Work instructions: Line by line, copy out the data that follows.
━━━━━━━━━━━━━━━━━━━━━━━━━━━━━━
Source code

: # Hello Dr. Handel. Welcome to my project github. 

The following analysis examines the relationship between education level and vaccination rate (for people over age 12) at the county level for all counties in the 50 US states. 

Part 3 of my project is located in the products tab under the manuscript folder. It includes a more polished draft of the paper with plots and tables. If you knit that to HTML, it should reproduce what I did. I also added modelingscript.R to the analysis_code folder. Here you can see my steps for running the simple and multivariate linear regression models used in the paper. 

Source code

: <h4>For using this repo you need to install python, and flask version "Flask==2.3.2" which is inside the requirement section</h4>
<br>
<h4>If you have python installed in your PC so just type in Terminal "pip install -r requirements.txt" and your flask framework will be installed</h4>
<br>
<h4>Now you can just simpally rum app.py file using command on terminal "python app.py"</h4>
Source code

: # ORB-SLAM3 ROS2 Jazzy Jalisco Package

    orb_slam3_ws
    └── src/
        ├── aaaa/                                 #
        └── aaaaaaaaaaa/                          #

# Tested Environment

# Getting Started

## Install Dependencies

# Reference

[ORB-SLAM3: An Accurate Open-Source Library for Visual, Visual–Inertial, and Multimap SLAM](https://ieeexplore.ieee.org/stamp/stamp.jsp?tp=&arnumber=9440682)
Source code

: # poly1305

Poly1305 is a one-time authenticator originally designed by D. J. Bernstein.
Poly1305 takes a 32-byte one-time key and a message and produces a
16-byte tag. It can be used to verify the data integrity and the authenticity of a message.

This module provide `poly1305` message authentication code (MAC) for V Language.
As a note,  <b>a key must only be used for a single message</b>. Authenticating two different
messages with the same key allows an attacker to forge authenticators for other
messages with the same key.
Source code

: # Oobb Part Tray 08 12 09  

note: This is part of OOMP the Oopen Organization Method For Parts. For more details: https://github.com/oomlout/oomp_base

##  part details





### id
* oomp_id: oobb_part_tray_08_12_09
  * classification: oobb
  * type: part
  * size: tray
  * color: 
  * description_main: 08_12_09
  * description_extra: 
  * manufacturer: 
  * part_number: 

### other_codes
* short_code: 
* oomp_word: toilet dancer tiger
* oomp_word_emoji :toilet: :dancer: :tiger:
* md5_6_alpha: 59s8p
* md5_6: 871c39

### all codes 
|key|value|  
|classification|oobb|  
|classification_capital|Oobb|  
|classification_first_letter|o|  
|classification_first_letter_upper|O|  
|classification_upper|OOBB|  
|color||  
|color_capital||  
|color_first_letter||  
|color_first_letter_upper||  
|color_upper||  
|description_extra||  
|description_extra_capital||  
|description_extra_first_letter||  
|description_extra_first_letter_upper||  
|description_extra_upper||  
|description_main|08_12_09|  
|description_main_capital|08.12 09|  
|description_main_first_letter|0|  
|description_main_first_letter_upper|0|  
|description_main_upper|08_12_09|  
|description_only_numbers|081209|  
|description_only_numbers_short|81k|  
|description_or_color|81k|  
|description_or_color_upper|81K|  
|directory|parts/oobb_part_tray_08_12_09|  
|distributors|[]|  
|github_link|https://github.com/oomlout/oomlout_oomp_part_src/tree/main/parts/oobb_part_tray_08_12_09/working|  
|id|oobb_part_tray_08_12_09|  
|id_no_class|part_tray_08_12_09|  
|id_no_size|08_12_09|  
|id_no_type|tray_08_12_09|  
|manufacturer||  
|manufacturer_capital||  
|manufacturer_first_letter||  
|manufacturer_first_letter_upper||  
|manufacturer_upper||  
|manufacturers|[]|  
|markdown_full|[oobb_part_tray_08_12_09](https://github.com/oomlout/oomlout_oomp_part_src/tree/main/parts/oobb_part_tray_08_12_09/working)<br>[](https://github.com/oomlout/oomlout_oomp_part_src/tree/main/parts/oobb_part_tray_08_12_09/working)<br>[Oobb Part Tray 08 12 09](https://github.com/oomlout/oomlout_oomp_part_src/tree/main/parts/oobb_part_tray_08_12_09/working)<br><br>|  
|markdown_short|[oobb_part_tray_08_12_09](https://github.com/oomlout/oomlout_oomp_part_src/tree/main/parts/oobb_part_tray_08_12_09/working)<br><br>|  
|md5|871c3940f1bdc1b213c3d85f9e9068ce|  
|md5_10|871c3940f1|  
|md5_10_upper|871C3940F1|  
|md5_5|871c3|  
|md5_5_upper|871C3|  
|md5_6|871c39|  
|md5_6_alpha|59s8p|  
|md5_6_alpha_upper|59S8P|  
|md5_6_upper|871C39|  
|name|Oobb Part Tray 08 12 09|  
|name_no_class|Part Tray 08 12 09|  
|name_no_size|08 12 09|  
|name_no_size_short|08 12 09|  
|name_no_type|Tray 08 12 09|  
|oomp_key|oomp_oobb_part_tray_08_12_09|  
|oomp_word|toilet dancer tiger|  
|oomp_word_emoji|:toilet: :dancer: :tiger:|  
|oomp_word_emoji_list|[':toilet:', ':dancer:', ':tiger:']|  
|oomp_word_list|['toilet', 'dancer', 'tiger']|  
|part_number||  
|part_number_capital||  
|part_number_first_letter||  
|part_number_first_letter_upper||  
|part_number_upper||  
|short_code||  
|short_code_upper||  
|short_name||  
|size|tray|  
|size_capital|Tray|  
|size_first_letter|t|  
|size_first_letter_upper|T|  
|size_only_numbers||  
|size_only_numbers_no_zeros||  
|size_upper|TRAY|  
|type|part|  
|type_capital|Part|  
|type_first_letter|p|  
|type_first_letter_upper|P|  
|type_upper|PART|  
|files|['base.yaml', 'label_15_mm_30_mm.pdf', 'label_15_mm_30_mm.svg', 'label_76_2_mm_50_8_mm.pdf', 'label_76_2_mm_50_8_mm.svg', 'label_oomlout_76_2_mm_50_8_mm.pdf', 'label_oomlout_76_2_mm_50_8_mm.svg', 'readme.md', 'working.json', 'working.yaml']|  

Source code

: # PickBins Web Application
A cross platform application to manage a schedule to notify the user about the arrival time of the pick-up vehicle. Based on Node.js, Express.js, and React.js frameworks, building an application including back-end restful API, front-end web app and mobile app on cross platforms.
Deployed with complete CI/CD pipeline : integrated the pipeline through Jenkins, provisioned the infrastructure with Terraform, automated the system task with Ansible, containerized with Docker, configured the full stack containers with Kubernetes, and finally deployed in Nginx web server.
━━━━━━━━━━━━━━━━━━━━━━━━━━━━━━
Answer to the problem:
Source code

: # Hello Dr. Handel. Welcome to my project github. 

The following analysis examines the relationship between education level and vaccination rate (for people over age 12) at the county level for all counties in the 50 US states. 

Part 3 of my project is located in the products tab under the manuscript folder. It includes a more polished draft of the paper with plots and tables. If you knit that to HTML, it should reproduce what I did. I also added modelingscript.R to the analysis_code folder. Here you can see my steps for running the simple and multivariate linear regression models used in the paper. 

Source code

: <h4>For using this repo you need to install python, and flask version "Flask==2.3.2" which is inside the requirement section</h4>
<br>
<h4>If you have python installed in your PC so just type in Terminal "pip install -r requirements.txt" and your flask framework will be installed</h4>
<br>
<h4>Now you can just simpally rum app.py file using command on terminal "python app.py"</h4>
Source code

: # ORB-SLAM3 ROS2 Jazzy Jalisco Package

    orb_slam3_ws
    └── src/
        ├── aaaa/                                 #
        └── aaaaaaaaaaa/                          #

# Tested Environment

# Getting Started

## Install Dependencies

# Reference

[ORB-SLAM3: An Accurate Open-Source Library for Visual, Visual–Inertial, and Multimap SLAM](https://ieeexplore.ieee.org/stamp/stamp.jsp?tp=&arnumber=9440682)
Source code

: # poly1305

Poly1305 is a one-time authenticator originally designed by D. J. Bernstein.
Poly1305 takes a 32-byte one-time key and a message and produces a
16-byte tag. It can be used to verify the data integrity and the authenticity of a message.

This module provide `poly1305` message authentication code (MAC) for V Language.
As a note,  <b>a key must only be used for a single message</b>. Authenticating two different
messages with the same key allows an attacker to forge authenticators for other
messages with the same key.
Source code

: # Oobb Part Tray 08 12 09  

note: This is part of OOMP the Oopen Organization Method For Parts. For more details: https://github.com/oomlout/oomp_base

##  part details





### id
* oomp_id: oobb_part_tray_08_12_09
  * classification: oobb
  * type: part
  * size: tray
  * color: 
  * description_main: 08_12_09
  * description_extra: 
  * manufacturer: 
  * part_number: 

### other_codes
* short_code: 
* oomp_word: toilet dancer tiger
* oomp_word_emoji :toilet: :dancer: :tiger:
* md5_6_alpha: 59s8p
* md5_6: 871c39

### all codes 
|key|value|  
|classification|oobb|  
|classification_capital|Oobb|  
|classification_first_letter|o|  
|classification_first_letter_upper|O|  
|classification_upper|OOBB|  
|color||  
|color_capital||  
|color_first_letter||  
|color_first_letter_upper||  
|color_upper||  
|description_extra||  
|description_extra_capital||  
|description_extra_first_letter||  
|description_extra_first_letter_upper||  
|description_extra_upper||  
|description_main|08_12_09|  
|description_main_capital|08.12 09|  
|description_main_first_letter|0|  
|description_main_first_letter_upper|0|  
|description_main_upper|08_12_09|  
|description_only_numbers|081209|  
|description_only_numbers_short|81k|  
|description_or_color|81k|  
|description_or_color_upper|81K|  
|directory|parts/oobb_part_tray_08_12_09|  
|distributors|[]|  
|github_link|https://github.com/oomlout/oomlout_oomp_part_src/tree/main/parts/oobb_part_tray_08_12_09/working|  
|id|oobb_part_tray_08_12_09|  
|id_no_class|part_tray_08_12_09|  
|id_no_size|08_12_09|  
|id_no_type|tray_08_12_09|  
|manufacturer||  
|manufacturer_capital||  
|manufacturer_first_letter||  
|manufacturer_first_letter_upper||  
|manufacturer_upper||  
|manufacturers|[]|  
|markdown_full|[oobb_part_tray_08_12_09](https://github.com/oomlout/oomlout_oomp_part_src/tree/main/parts/oobb_part_tray_08_12_09/working)<br>[](https://github.com/oomlout/oomlout_oomp_part_src/tree/main/parts/oobb_part_tray_08_12_09/working)<br>[Oobb Part Tray 08 12 09](https://github.com/oomlout/oomlout_oomp_part_src/tree/main/parts/oobb_part_tray_08_12_09/working)<br><br>|  
|markdown_short|[oobb_part_tray_08_12_09](https://github.com/oomlout/oomlout_oomp_part_src/tree/main/parts/oobb_part_tray_08_12_09/working)<br><br>|  
|md5|871c3940f1bdc1b213c3d85f9e9068ce|  
|md5_10|871c3940f1|  
|md5_10_upper|871C3940F1|  
|md5_5|871c3|  
|md5_5_upper|871C3|  
|md5_6|871c39|  
|md5_6_alpha|59s8p|  
|md5_6_alpha_upper|59S8P|  
|md5_6_upper|871C39|  
|name|Oobb Part Tray 08 12 09|  
|name_no_class|Part Tray 08 12 09|  
|name_no_size|08 12 09|  
|name_no_size_short|08 12 09|  
|name_no_type|Tray 08 12 09|  
|oomp_key|oomp_oobb_part_tray_08_12_09|  
|oomp_word|toilet dancer tiger|  
|oomp_word_emoji|:toilet: :dancer: :tiger:|  
|oomp_word_emoji_list|[':toilet:', ':dancer:', ':tiger:']|  
|oomp_word_list|['toilet', 'dancer', 'tiger']|  
|part_number||  
|part_number_capital||  
|part_number_first_letter||  
|part_number_first_letter_upper||  
|part_number_upper||  
|short_code||  
|short_code_upper||  
|short_name||  
|size|tray|  
|size_capital|Tray|  
|size_first_letter|t|  
|size_first_letter_upper|T|  
|size_only_numbers||  
|size_only_numbers_no_zeros||  
|size_upper|TRAY|  
|type|part|  
|type_capital|Part|  
|type_first_letter|p|  
|type_first_letter_upper|P|  
|type_upper|PART|  
|files|['base.yaml', 'label_15_mm_30_mm.pdf', 'label_15_mm_30_mm.svg', 'label_76_2_mm_50_8_mm.pdf', 'label_76_2_mm_50_8_mm.svg', 'label_oomlout_76_2_mm_50_8_mm.pdf', 'label_oomlout_76_2_mm_50_8_mm.svg', 'readme.md', 'working.json', 'working.yaml']|  

Source code

: # PickBins Web Application
A cross platform application to manage a schedule to notify the user about the arrival time of the pick-up vehicle. Based on Node.js, Express.js, and React.js frameworks, building an application including back-end restful API, front-end web app and mobile app on cross platforms.
Deployed with complete CI/CD pipeline : integrated the pipeline through Jenkins, provisioned the infrastructure with Terraform, automated the system task with Ansible, containerized with Docker, configured the full stack containers with Kubernetes, and finally deployed in Nginx web server.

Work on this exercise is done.